(Collected data entries)
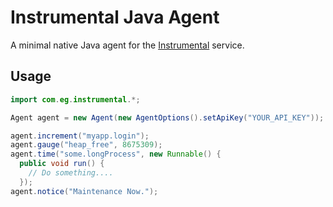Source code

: # Instrumental Java Agent

A minimal native Java agent for the [Instrumental](https://instrumentalapp.com/) service.

## Usage

```Java
import com.eg.instrumental.*;

Agent agent = new Agent(new AgentOptions().setApiKey("YOUR_API_KEY"));

agent.increment("myapp.login");
agent.gauge("heap_free", 8675309);
agent.time("some.longProcess", new Runnable() {
  public void run() {
    // Do something....
  });
agent.notice("Maintenance Now.");
```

INSTRUCTIONS FOR THE TASK:
Every entry, word for word, should be given again; the pictures are not part of the copy.

TASK SOLUTION:
Source code

: # Instrumental Java Agent

A minimal native Java agent for the [Instrumental](https://instrumentalapp.com/) service.

## Usage

```Java
import com.eg.instrumental.*;

Agent agent = new Agent(new AgentOptions().setApiKey("YOUR_API_KEY"));

agent.increment("myapp.login");
agent.gauge("heap_free", 8675309);
agent.time("some.longProcess", new Runnable() {
  public void run() {
    // Do something....
  });
agent.notice("Maintenance Now.");
```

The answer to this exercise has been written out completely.